__Problem to work on__
Wherever the string "know" appears in the listing, copy that line.

*** Stored data ***

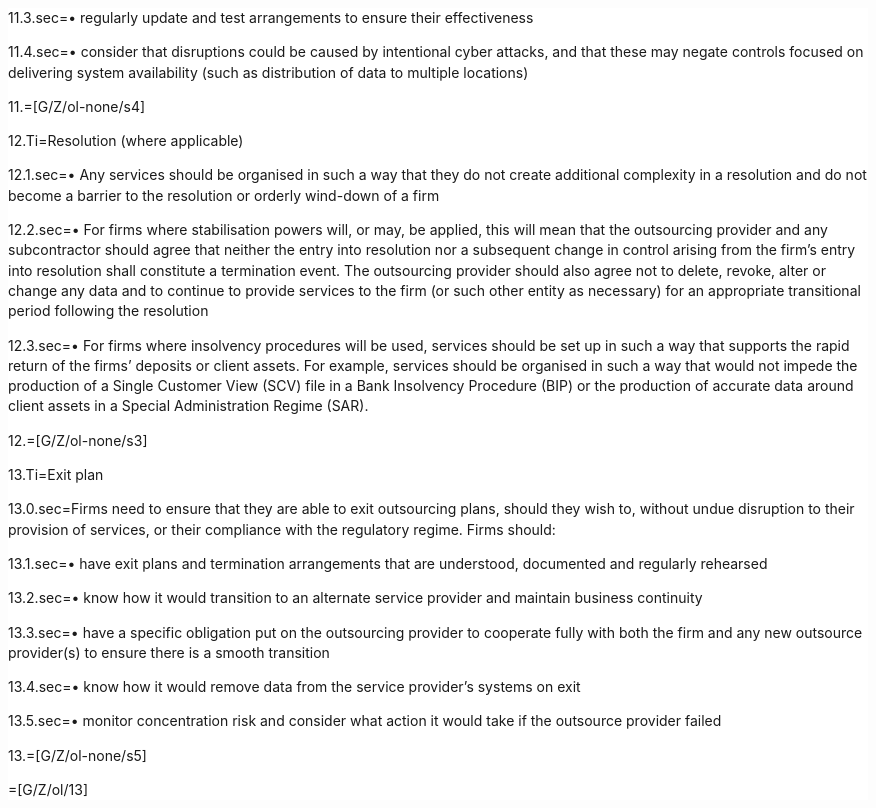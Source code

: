 11.3.sec=• regularly update and test arrangements to ensure their effectiveness

11.4.sec=• consider that disruptions could be caused by intentional cyber attacks, and that these may negate controls focused on delivering system availability (such as distribution of data to multiple locations)

11.=[G/Z/ol-none/s4]

12.Ti=Resolution (where applicable)

12.1.sec=• Any services should be organised in such a way that they do not create additional complexity in a resolution and do not become a barrier to the resolution or orderly wind-down of a firm

12.2.sec=• For firms where stabilisation powers will, or may, be applied, this will mean that the outsourcing provider and any subcontractor should agree that neither the entry into resolution nor a subsequent change in control arising from the firm’s entry into resolution shall constitute a termination event. The outsourcing provider should also agree not to delete, revoke, alter or change any data and to continue to provide services to the firm (or such other entity as necessary) for an  appropriate transitional period following the resolution

12.3.sec=• For firms where insolvency procedures will be used, services should be set up in such a way that supports the rapid return of the firms’ deposits or client assets. For example, services should be organised in such a way that would not impede the production of a Single Customer View (SCV) file in a Bank Insolvency Procedure (BIP) or the production of accurate data around client assets in a Special Administration Regime (SAR).

12.=[G/Z/ol-none/s3]

13.Ti=Exit plan 

13.0.sec=Firms need to ensure that they are able to exit outsourcing plans, should they wish to, without undue disruption to their provision of services, or their compliance with the regulatory regime. Firms should:

13.1.sec=• have exit plans and termination arrangements that are understood, documented and regularly rehearsed

13.2.sec=• know how it would transition to an alternate service provider and maintain business continuity

13.3.sec=• have a specific obligation put on the outsourcing provider to cooperate fully with both the firm and any new outsource provider(s) to ensure there is a smooth transition

13.4.sec=• know how it would remove data from the service provider’s systems on exit

13.5.sec=• monitor concentration risk and consider what action it would take if the outsource provider failed

13.=[G/Z/ol-none/s5]  

=[G/Z/ol/13]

***

__Response to this task__
13.2.sec=• know how it would transition to an alternate service provider and maintain business continuity
13.4.sec=• know how it would remove data from the service provider’s systems on exit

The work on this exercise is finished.